Bair also told the conference that despite all the tools regulators have been using, she cannot yet say the credit crisis has reached a bottom.

“I would like to say we’ve turned a corner ... but at this point I still don’t feel comfortable making that prediction,” she said.

So far this year 16 banks have failed, including Washington Mutual, the largest bank failure in U.S. history. In 2007, three U.S. banks failed.

Bair said there will be more bank failures but “it will be in a range we can handle.”

She said the FDIC has not yet tapped into taxpayer funds to help cover the costs of failed banks and hopes that it will not need to do so.

Looking to the FDIC’s future, Bair said the agency’s role will change, especially if insurance companies become federally regulated.

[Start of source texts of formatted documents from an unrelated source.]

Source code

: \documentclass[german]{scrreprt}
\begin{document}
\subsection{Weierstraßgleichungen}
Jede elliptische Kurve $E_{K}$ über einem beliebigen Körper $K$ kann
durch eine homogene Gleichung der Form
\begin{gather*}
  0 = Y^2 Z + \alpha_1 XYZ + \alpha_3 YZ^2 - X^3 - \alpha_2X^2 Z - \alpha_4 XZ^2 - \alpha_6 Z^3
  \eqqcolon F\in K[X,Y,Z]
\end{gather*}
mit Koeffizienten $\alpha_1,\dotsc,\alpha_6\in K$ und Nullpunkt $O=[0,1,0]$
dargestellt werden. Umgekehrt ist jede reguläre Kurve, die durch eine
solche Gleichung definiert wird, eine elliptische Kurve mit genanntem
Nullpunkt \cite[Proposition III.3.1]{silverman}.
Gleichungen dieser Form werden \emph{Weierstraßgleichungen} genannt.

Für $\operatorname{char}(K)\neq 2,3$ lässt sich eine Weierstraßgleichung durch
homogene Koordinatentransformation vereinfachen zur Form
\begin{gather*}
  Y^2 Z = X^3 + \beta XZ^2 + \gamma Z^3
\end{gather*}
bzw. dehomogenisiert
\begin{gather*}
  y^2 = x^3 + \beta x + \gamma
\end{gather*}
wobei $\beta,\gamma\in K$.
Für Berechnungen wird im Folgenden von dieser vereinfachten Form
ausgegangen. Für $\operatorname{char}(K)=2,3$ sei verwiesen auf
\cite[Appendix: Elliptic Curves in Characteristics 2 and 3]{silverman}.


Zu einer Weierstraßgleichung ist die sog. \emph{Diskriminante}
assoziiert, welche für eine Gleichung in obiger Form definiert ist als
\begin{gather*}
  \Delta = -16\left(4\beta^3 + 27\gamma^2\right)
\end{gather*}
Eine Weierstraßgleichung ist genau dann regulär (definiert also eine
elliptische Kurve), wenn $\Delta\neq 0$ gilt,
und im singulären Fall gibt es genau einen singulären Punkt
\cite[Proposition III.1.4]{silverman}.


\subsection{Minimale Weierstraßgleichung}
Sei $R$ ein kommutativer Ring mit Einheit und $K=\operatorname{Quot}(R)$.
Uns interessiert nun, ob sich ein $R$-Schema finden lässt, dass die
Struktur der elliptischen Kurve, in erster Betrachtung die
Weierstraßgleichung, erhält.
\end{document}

Treasury Secretary Henry Paulson, in his blueprint for regulatory reform released earlier this year, called for the creation of an optional federal charter for insurance companies. The plan also called for a new Office of National Insurance to regulate them.

Insurance companies have been under increased pressure after large losses on mortgage debt guarantees and subsequent rating cuts.

Giant insurer American International Group (AIG.N) was bailed out by the federal government last month as it was veering toward bankruptcy after mortgage-linked investments cost it $25 billion over three quarters.

Bair said a federal mechanism for regulating insurance companies “would presumably be combined with some sort of guarantees.” The FDIC would be the likely institution to provide that insurance, she said.